チャイコフスキーと妻との同居は短かったので妻を主体にした場合にチャイコフスキーの音楽が背景に留まるのは解るが、本作の場合は主人公のカップルに期間としては10年を優に超える関係がありプレスリーの出てくる場面が多いのだから、プレスリーの公式曲が1曲 (有名なTV特別番組で披露された「ギターマン」Guitar Man) のみというのにはさすがにがっかり。エロルディのプレスリーが自宅で歌う「火の玉ロック」Whole Lotta Shakin' Going On はジェリー・リー・ルイスのヒット曲だ。

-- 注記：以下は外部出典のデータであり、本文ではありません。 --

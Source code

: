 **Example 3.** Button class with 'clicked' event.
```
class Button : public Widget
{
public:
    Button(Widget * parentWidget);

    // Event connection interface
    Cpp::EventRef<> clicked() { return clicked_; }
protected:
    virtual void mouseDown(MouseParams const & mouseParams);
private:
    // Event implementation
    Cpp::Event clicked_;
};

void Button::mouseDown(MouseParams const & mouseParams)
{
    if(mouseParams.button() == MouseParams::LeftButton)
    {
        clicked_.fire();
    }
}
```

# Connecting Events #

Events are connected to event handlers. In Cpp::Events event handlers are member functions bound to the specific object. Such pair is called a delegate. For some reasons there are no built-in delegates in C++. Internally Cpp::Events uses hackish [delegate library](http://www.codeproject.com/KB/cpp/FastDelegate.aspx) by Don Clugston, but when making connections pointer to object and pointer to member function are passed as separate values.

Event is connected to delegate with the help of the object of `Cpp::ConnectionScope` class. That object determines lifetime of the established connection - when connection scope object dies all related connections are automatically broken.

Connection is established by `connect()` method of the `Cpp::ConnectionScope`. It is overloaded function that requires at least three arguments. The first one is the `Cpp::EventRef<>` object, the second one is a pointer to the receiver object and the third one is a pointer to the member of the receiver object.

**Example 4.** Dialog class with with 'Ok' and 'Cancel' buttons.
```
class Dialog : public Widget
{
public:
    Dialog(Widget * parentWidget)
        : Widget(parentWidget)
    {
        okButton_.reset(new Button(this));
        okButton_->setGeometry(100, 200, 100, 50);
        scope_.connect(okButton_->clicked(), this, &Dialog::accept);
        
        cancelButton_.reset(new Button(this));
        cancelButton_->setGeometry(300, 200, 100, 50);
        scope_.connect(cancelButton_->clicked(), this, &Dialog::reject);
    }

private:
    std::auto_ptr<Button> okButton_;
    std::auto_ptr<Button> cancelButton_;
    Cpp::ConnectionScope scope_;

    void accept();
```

その代わり背景音楽的にほぼ同時代のヒット曲が多数かかる。
 一番良いのはプリシラがプレスリーの家を出る幕切れで流れるドリー・パートンの名曲 I Will Always Love You(日本ではホイットニー・ヒューストンで知る人が多いが、元来彼女が自分で作って歌ったカントリーの大ヒット曲)。時も正に1973年のヒット曲だ。題名・歌詞内容が場面に重なるだけにぐっと来るという次第。

ソフィア・コッポラが場面群を固定カメラで撮り、シーンの切り替えをブラックアウトで行うというクラシックぶりで好ましいものの、お話としては何と言うこともない。
 プレスリーのマザ・コンぶりや特定の映画(映画内で解るのは「悪魔をやっつけろ」「波止場」)に対する偏愛ぶり、ピストル・マニアぶり、あるいは短気な性格など彼女を描くうちに必然的に出て来る部分もある程度知っていた。TVも多数持っていたと聞く。

中学の時に always, usually, sometimes など頻度を表す副詞の位置は、will など助動詞の場合は前、be 動詞の場合は後が原則と習いましたがね。